Keywords: admixture, evolutionary lineage, gene flow, genetic differentiation, race, human evolution

The Biological Meaning of ‘Race’

Many human societies classify people into racial categories. These categories often have very real effects politically, socially, and economically. Even if race is culturally real, that does not mean that these societal racial categories are biologically meaningful. For example, individuals who classify themselves as “white” in Brazil are often considered “black” in the U.S.A., and many other countries use similar or identical racial terms in highly inconsistent fashions (Fish, 2002). This inconsistency is only reinforced when examined genetically. For example, Lao et al. (2010) assessed the geographical ancestry of self-declared “whites” and “blacks” in the United States by the use of a panel of geographically informative genetic markers. It is well known that the frequencies of alleles vary over geographical space in humans. Although the differences in allele frequencies are generally very modest for any one gene, it is possible with modern DNA technology to infer the geographical ancestry of individuals by scoring large numbers of genes. Using such geographically informative markers, self-identified “whites” from the United States are primarily of European ancestry, whereas U.S. “blacks” are primarily of African ancestry, with little overlap in the amount of African ancestry between self-classified U.S. “whites” and “blacks”. In contrast, Santos et al. (2009) did a similar genetic assessment of Brazilians who self-identified themselves as “whites”, “browns”, and “blacks” and found extensive overlap in the amount of African ancestry among all these “races”. Indeed, many Brazilian “whites” have more African ancestry than some U.S. “blacks”. Obviously, the culturally defined racial categories of “white” and “black” do not have the same genetic meanings in the United States and Brazil. The inconsistencies in the meaning of “race” across cultures and with genetic ancestry provide a compelling reason for a biological-based, culture-free definition of race. Another reason is that humans are the product of the same evolutionary processes that have led to all the other species on this planet.

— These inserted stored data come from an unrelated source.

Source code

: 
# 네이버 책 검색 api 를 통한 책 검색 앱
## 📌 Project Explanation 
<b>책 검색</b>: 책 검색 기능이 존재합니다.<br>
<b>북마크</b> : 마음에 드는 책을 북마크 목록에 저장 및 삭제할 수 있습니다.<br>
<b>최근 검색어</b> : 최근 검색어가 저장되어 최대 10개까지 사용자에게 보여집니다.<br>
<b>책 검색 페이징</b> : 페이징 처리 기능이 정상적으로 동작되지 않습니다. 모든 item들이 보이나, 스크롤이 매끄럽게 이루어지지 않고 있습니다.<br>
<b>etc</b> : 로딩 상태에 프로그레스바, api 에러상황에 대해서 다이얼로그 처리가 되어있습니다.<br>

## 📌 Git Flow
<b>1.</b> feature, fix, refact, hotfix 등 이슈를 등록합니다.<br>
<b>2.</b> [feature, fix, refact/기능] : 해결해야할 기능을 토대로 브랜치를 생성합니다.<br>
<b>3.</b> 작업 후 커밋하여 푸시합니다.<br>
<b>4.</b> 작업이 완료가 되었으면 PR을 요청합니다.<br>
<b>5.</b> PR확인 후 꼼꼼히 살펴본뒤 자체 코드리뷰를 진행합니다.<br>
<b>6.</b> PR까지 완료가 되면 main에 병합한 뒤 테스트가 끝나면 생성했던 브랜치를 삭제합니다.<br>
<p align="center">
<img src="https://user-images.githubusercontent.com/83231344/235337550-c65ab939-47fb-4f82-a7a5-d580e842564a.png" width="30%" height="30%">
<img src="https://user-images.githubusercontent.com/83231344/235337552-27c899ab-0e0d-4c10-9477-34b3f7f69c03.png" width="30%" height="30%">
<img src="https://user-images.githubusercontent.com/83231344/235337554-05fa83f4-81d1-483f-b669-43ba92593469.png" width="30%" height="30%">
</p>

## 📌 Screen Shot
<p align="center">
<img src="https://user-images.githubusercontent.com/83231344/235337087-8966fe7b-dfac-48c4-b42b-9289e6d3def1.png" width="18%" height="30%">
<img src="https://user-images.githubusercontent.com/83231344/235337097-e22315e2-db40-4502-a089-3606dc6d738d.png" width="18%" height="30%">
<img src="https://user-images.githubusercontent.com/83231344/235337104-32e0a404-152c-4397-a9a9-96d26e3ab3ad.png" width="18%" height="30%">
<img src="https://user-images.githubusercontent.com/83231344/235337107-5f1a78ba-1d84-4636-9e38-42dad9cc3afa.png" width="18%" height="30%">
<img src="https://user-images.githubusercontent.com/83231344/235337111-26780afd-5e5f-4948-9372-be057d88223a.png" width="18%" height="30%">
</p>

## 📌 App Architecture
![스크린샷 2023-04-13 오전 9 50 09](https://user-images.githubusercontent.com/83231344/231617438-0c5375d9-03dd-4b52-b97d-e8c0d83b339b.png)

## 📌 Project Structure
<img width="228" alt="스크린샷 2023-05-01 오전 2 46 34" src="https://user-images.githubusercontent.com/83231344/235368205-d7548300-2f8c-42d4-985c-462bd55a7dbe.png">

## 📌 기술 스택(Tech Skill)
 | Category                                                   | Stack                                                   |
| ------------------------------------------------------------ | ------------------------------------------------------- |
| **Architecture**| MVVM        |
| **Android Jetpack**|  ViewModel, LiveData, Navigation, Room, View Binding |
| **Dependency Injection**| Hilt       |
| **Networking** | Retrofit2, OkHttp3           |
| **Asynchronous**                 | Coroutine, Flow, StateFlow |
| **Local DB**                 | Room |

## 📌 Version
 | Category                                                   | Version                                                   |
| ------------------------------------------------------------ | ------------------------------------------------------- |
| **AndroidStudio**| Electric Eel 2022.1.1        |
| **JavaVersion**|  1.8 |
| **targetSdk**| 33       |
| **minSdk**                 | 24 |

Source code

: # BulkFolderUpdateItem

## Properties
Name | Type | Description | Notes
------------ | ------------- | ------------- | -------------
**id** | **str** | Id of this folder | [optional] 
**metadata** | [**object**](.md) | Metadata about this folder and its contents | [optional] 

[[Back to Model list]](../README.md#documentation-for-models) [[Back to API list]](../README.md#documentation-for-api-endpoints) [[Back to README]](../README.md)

The word “race” is not commonly used in the non-human biological literature. Evolutionary biologists have many words for subdivisions within a species (Templeton, 2006). At the lowest level are demes, local breeding populations. Demes have no connotation of being a major subdivision or type within a species. In human population genetics, even small ethnic groups or tribes are frequently subdivided into multiple demes, whereas “race” always refers to a much larger grouping. Another type of subdivision is “ecotype”, which refers to a group of individuals sharing one or more adaptations to a specific environment. Sometimes the defining environmental variable is widespread, so an ecotype can refer to a large geographical population. However, sometimes the environmental heterogeneity can exist on a small geographical scale. In such circumstances, a single local area with no significant genetic subdivision for almost all genes can contain more than one ecotype (e.g., Oberle & Schaal, 2011).